### Your assignment
Repeat each entry as written, dropping any picture you find.

Data records: Begin

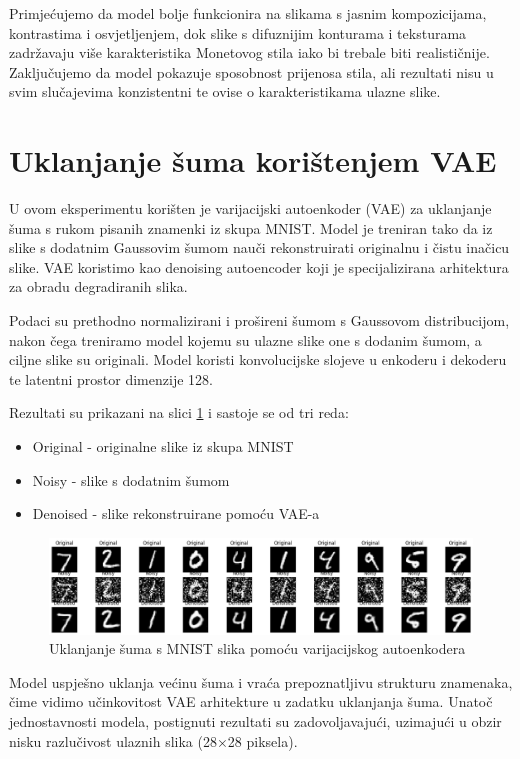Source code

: \documentclass[times, utf8, seminar, numeric]{fer}
\begin{document}
	Primjećujemo da model bolje funkcionira na slikama s jasnim kompozicijama, kontrastima i osvjetljenjem, dok slike s difuznijim konturama i teksturama zadržavaju više karakteristika Monetovog stila iako bi trebale biti realističnije. Zaključujemo da model pokazuje sposobnost prijenosa stila, ali rezultati nisu u svim slučajevima konzistentni te ovise o karakteristikama ulazne slike.

	\section{Uklanjanje šuma korištenjem VAE}
		U ovom eksperimentu korišten je varijacijski autoenkoder (VAE) za uklanjanje šuma s rukom pisanih znamenki iz skupa MNIST. Model je treniran tako da iz slike s dodatnim Gaussovim šumom nauči rekonstruirati originalnu i čistu inačicu slike. VAE koristimo kao denoising autoencoder koji je specijalizirana arhitektura za obradu degradiranih slika. \cite{weng2018VAE}
		
		Podaci su prethodno normalizirani i prošireni šumom s Gaussovom distribucijom, nakon čega treniramo model kojemu su ulazne slike one s dodanim šumom, a ciljne slike su originali. Model koristi konvolucijske slojeve u enkoderu i dekoderu te latentni prostor dimenzije 128.
		
		Rezultati su prikazani na slici \ref{fig:vae_denoising} i sastoje se od tri reda:
		\begin{itemize}
			\item Original - originalne slike iz skupa MNIST
			\item Noisy - slike s dodatnim šumom
			\item Denoised - slike rekonstruirane pomoću VAE-a
		\end{itemize}
		
		\begin{figure}[H]
			\centering
			\includegraphics[width=\textwidth]{images/experiment/denoising/vae_denoising.png}
			\caption{Uklanjanje šuma s MNIST slika pomoću varijacijskog autoenkodera}
			\label{fig:vae_denoising}
		\end{figure}
		
		Model uspješno uklanja većinu šuma i vraća prepoznatljivu strukturu znamenaka, čime vidimo učinkovitost VAE arhitekture u zadatku uklanjanja šuma. Unatoč jednostavnosti modela, postignuti rezultati su zadovoljavajući, uzimajući u obzir nisku razlučivost ulaznih slika (28×28 piksela).
\end{document}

Data records: End

### Exercise result
Source code

: \documentclass[times, utf8, seminar, numeric]{fer}
\begin{document}
	Primjećujemo da model bolje funkcionira na slikama s jasnim kompozicijama, kontrastima i osvjetljenjem, dok slike s difuznijim konturama i teksturama zadržavaju više karakteristika Monetovog stila iako bi trebale biti realističnije. Zaključujemo da model pokazuje sposobnost prijenosa stila, ali rezultati nisu u svim slučajevima konzistentni te ovise o karakteristikama ulazne slike.

	\section{Uklanjanje šuma korištenjem VAE}
		U ovom eksperimentu korišten je varijacijski autoenkoder (VAE) za uklanjanje šuma s rukom pisanih znamenki iz skupa MNIST. Model je treniran tako da iz slike s dodatnim Gaussovim šumom nauči rekonstruirati originalnu i čistu inačicu slike. VAE koristimo kao denoising autoencoder koji je specijalizirana arhitektura za obradu degradiranih slika. \cite{weng2018VAE}
		
		Podaci su prethodno normalizirani i prošireni šumom s Gaussovom distribucijom, nakon čega treniramo model kojemu su ulazne slike one s dodanim šumom, a ciljne slike su originali. Model koristi konvolucijske slojeve u enkoderu i dekoderu te latentni prostor dimenzije 128.
		
		Rezultati su prikazani na slici \ref{fig:vae_denoising} i sastoje se od tri reda:
		\begin{itemize}
			\item Original - originalne slike iz skupa MNIST
			\item Noisy - slike s dodatnim šumom
			\item Denoised - slike rekonstruirane pomoću VAE-a
		\end{itemize}
		
		\begin{figure}[H]
			\centering
			\includegraphics[width=\textwidth]{images/experiment/denoising/vae_denoising.png}
			\caption{Uklanjanje šuma s MNIST slika pomoću varijacijskog autoenkodera}
			\label{fig:vae_denoising}
		\end{figure}
		
		Model uspješno uklanja većinu šuma i vraća prepoznatljivu strukturu znamenaka, čime vidimo učinkovitost VAE arhitekture u zadatku uklanjanja šuma. Unatoč jednostavnosti modela, postignuti rezultati su zadovoljavajući, uzimajući u obzir nisku razlučivost ulaznih slika (28×28 piksela).
\end{document}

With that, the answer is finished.